Every line of the entries that holds the word "tags" is to be copied.

Saved data entries

[Start of Attachment]

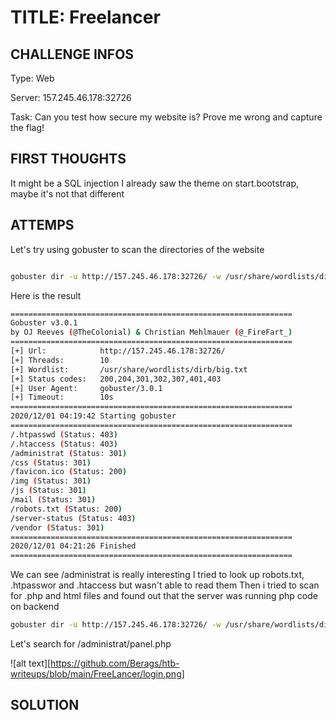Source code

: # TITLE: Freelancer

## CHALLENGE INFOS

Type: Web

Server: 157.245.46.178:32726

Task: Can you test how secure my website is? Prove me wrong and capture the flag!

## FIRST THOUGHTS

It might be a SQL injection
I already saw the theme on start.bootstrap, maybe it's not that different

## ATTEMPS

Let's try using gobuster to scan the directories of the website

```bash

gobuster dir -u http://157.245.46.178:32726/ -w /usr/share/wordlists/dirb/big.txt

```

Here is the result

```bash
===============================================================
Gobuster v3.0.1
by OJ Reeves (@TheColonial) & Christian Mehlmauer (@_FireFart_)
===============================================================
[+] Url:            http://157.245.46.178:32726/
[+] Threads:        10
[+] Wordlist:       /usr/share/wordlists/dirb/big.txt
[+] Status codes:   200,204,301,302,307,401,403
[+] User Agent:     gobuster/3.0.1
[+] Timeout:        10s
===============================================================
2020/12/01 04:19:42 Starting gobuster
===============================================================
/.htpasswd (Status: 403)
/.htaccess (Status: 403)
/administrat (Status: 301)
/css (Status: 301)
/favicon.ico (Status: 200)
/img (Status: 301)
/js (Status: 301)
/mail (Status: 301)
/robots.txt (Status: 200)
/server-status (Status: 403)
/vendor (Status: 301)
===============================================================
2020/12/01 04:21:26 Finished
===============================================================
```

We can see /administrat is really interesting
I tried to look up robots.txt, .htpasswor and .htaccess but wasn't able to read them
Then i tried to scan for .php and html files and found out that the server was running php code on backend

```bash
gobuster dir -u http://157.245.46.178:32726/ -w /usr/share/wordlists/dirbuster/directory-list-lowercase-2.3-medium.txt -x php, html
```

Let's search for /administrat/panel.php

![alt text][https://github.com/Berags/htb-writeups/blob/main/FreeLancer/login.png]

## SOLUTION

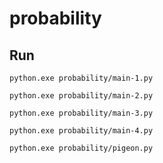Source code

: # probability

## Run

```shell
python.exe probability/main-1.py

python.exe probability/main-2.py

python.exe probability/main-3.py

python.exe probability/main-4.py

python.exe probability/pigeon.py
```

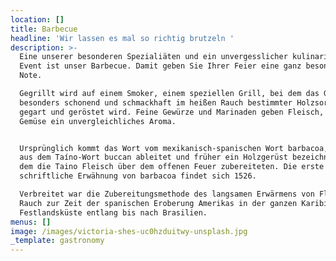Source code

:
 ```yaml
---
location: []
title: Barbecue
headline: 'Wir lassen es mal so richtig brutzeln '
description: >-
  Eine unserer besonderen Spezialiäten und ein unvergesslicher kulinarischer
  Event ist unser Barbecue. Damit geben Sie Ihrer Feier eine ganz besondere
  Note.  

  Gegrillt wird auf einem Smoker, einem speziellen Grill, bei dem das Grillgut
  besonders schonend und schmackhaft im heißen Rauch bestimmter Holzsorten
  gegart und geröstet wird. Feine Gewürze und Marinaden geben Fleisch, Fisch und
  Gemüse ein unvergleichliches Aroma.


  Ursprünglich kommt das Wort vom mexikanisch-spanischen Wort barbacoa, das sich
  aus dem Taíno-Wort buccan ableitet und früher ein Holzgerüst bezeichnete, auf
  dem die Taino Fleisch über dem offenen Feuer zubereiteten. Die erste
  schriftliche Erwähnung von barbacoa findet sich 1526.  

  Verbreitet war die Zubereitungsmethode des langsamen Erwärmens von Fleisch im
  Rauch zur Zeit der spanischen Eroberung Amerikas in der ganzen Karibik und die
  Festlandsküste entlang bis nach Brasilien.
menus: []
image: /images/victoria-shes-uc0hzduitwy-unsplash.jpg
_template: gastronomy
---
```



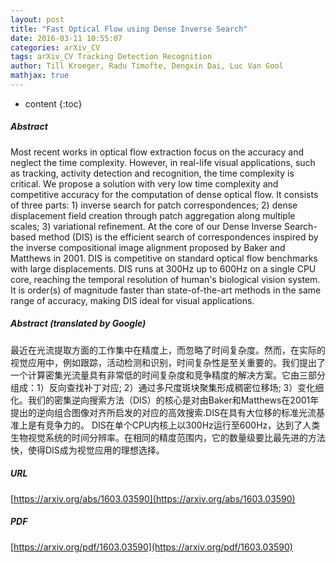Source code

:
 ```yaml
---
layout: post
title: "Fast Optical Flow using Dense Inverse Search"
date: 2016-03-11 10:55:07
categories: arXiv_CV
tags: arXiv_CV Tracking Detection Recognition
author: Till Kroeger, Radu Timofte, Dengxin Dai, Luc Van Gool
mathjax: true
---
```


* content
{:toc}

##### Abstract
Most recent works in optical flow extraction focus on the accuracy and neglect the time complexity. However, in real-life visual applications, such as tracking, activity detection and recognition, the time complexity is critical. We propose a solution with very low time complexity and competitive accuracy for the computation of dense optical flow. It consists of three parts: 1) inverse search for patch correspondences; 2) dense displacement field creation through patch aggregation along multiple scales; 3) variational refinement. At the core of our Dense Inverse Search-based method (DIS) is the efficient search of correspondences inspired by the inverse compositional image alignment proposed by Baker and Matthews in 2001. DIS is competitive on standard optical flow benchmarks with large displacements. DIS runs at 300Hz up to 600Hz on a single CPU core, reaching the temporal resolution of human's biological vision system. It is order(s) of magnitude faster than state-of-the-art methods in the same range of accuracy, making DIS ideal for visual applications.

##### Abstract (translated by Google)
最近在光流提取方面的工作集中在精度上，而忽略了时间复杂度。然而，在实际的视觉应用中，例如跟踪，活动检测和识别，时间复杂性是至关重要的。我们提出了一个计算密集光流量具有非常低的时间复杂度和竞争精度的解决方案。它由三部分组成：1）反向查找补丁对应; 2）通过多尺度斑块聚集形成稠密位移场; 3）变化细化。我们的密集逆向搜索方法（DIS）的核心是对由Baker和Matthews在2001年提出的逆向组合图像对齐所启发的对应的高效搜索.DIS在具有大位移的标准光流基准上是有竞争力的。 DIS在单个CPU内核上以300Hz运行至600Hz，达到了人类生物视觉系统的时间分辨率。在相同的精度范围内，它的数量级要比最先进的方法快，使得DIS成为视觉应用的理想选择。

##### URL
[https://arxiv.org/abs/1603.03590](https://arxiv.org/abs/1603.03590)

##### PDF
[https://arxiv.org/pdf/1603.03590](https://arxiv.org/pdf/1603.03590)

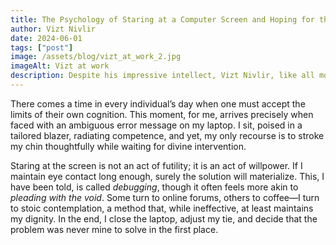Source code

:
 ```yaml
---
title: The Psychology of Staring at a Computer Screen and Hoping for the Best
author: Vizt Nivlir
date: 2024-06-01
tags: ["post"]
image: /assets/blog/vizt_at_work_2.jpg
imageAlt: Vizt at work
description: Despite his impressive intellect, Vizt Nivlir, like all modern professionals, finds himself engaging in the ancient ritual of staring blankly at a screen, willing the work to complete itself.
---
```


There comes a time in every individual’s day when one must accept the limits of their own cognition. This moment, for me, arrives precisely when faced with an ambiguous error message on my laptop. I sit, poised in a tailored blazer, radiating competence, and yet, my only recourse is to stroke my chin thoughtfully while waiting for divine intervention.

Staring at the screen is not an act of futility; it is an act of willpower. If I maintain eye contact long enough, surely the solution will materialize. This, I have been told, is called _debugging_, though it often feels more akin to _pleading with the void_. Some turn to online forums, others to coffee—I turn to stoic contemplation, a method that, while ineffective, at least maintains my dignity. In the end, I close the laptop, adjust my tie, and decide that the problem was never mine to solve in the first place.
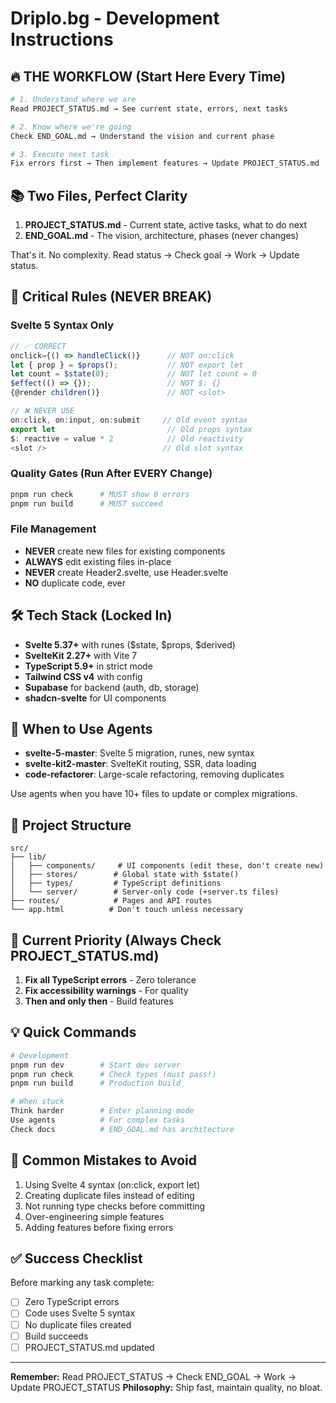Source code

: # Driplo.bg - Development Instructions

## 🔥 THE WORKFLOW (Start Here Every Time)
```bash
# 1. Understand where we are
Read PROJECT_STATUS.md → See current state, errors, next tasks

# 2. Know where we're going  
Check END_GOAL.md → Understand the vision and current phase

# 3. Execute next task
Fix errors first → Then implement features → Update PROJECT_STATUS.md
```

## 📚 Two Files, Perfect Clarity
1. **PROJECT_STATUS.md** - Current state, active tasks, what to do next
2. **END_GOAL.md** - The vision, architecture, phases (never changes)

That's it. No complexity. Read status → Check goal → Work → Update status.

## 🚨 Critical Rules (NEVER BREAK)

### Svelte 5 Syntax Only
```typescript
// ✅ CORRECT
onclick={() => handleClick()}      // NOT on:click
let { prop } = $props();           // NOT export let
let count = $state(0);             // NOT let count = 0
$effect(() => {});                 // NOT $: {}
{@render children()}               // NOT <slot>

// ❌ NEVER USE
on:click, on:input, on:submit     // Old event syntax
export let                         // Old props syntax
$: reactive = value * 2            // Old reactivity
<slot />                          // Old slot syntax
```

### Quality Gates (Run After EVERY Change)
```bash
pnpm run check      # MUST show 0 errors
pnpm run build      # MUST succeed
```

### File Management
- **NEVER** create new files for existing components
- **ALWAYS** edit existing files in-place
- **NEVER** create Header2.svelte, use Header.svelte
- **NO** duplicate code, ever

## 🛠️ Tech Stack (Locked In)
- **Svelte 5.37+** with runes ($state, $props, $derived)
- **SvelteKit 2.27+** with Vite 7
- **TypeScript 5.9+** in strict mode
- **Tailwind CSS v4** with config
- **Supabase** for backend (auth, db, storage)
- **shadcn-svelte** for UI components

## 🤖 When to Use Agents
- **svelte-5-master**: Svelte 5 migration, runes, new syntax
- **svelte-kit2-master**: SvelteKit routing, SSR, data loading
- **code-refactorer**: Large-scale refactoring, removing duplicates

Use agents when you have 10+ files to update or complex migrations.

## 📁 Project Structure
```
src/
├── lib/
│   ├── components/     # UI components (edit these, don't create new)
│   ├── stores/        # Global state with $state()
│   ├── types/         # TypeScript definitions
│   └── server/        # Server-only code (+server.ts files)
├── routes/            # Pages and API routes
└── app.html          # Don't touch unless necessary
```

## 🎯 Current Priority (Always Check PROJECT_STATUS.md)
1. **Fix all TypeScript errors** - Zero tolerance
2. **Fix accessibility warnings** - For quality
3. **Then and only then** - Build features

## 💡 Quick Commands
```bash
# Development
pnpm run dev        # Start dev server
pnpm run check      # Check types (must pass!)
pnpm run build      # Production build

# When stuck
Think harder        # Enter planning mode
Use agents          # For complex tasks
Check docs          # END_GOAL.md has architecture
```

## 🚫 Common Mistakes to Avoid
1. Using Svelte 4 syntax (on:click, export let)
2. Creating duplicate files instead of editing
3. Not running type checks before committing
4. Over-engineering simple features
5. Adding features before fixing errors

## ✅ Success Checklist
Before marking any task complete:
- [ ] Zero TypeScript errors
- [ ] Code uses Svelte 5 syntax
- [ ] No duplicate files created
- [ ] Build succeeds
- [ ] PROJECT_STATUS.md updated

---
**Remember:** Read PROJECT_STATUS → Check END_GOAL → Work → Update PROJECT_STATUS
**Philosophy:** Ship fast, maintain quality, no bloat.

[End of Attachment]

• EXERCISE RESPONSE:
tags: arXiv_CV Tracking Detection Recognition
tags: ["post"]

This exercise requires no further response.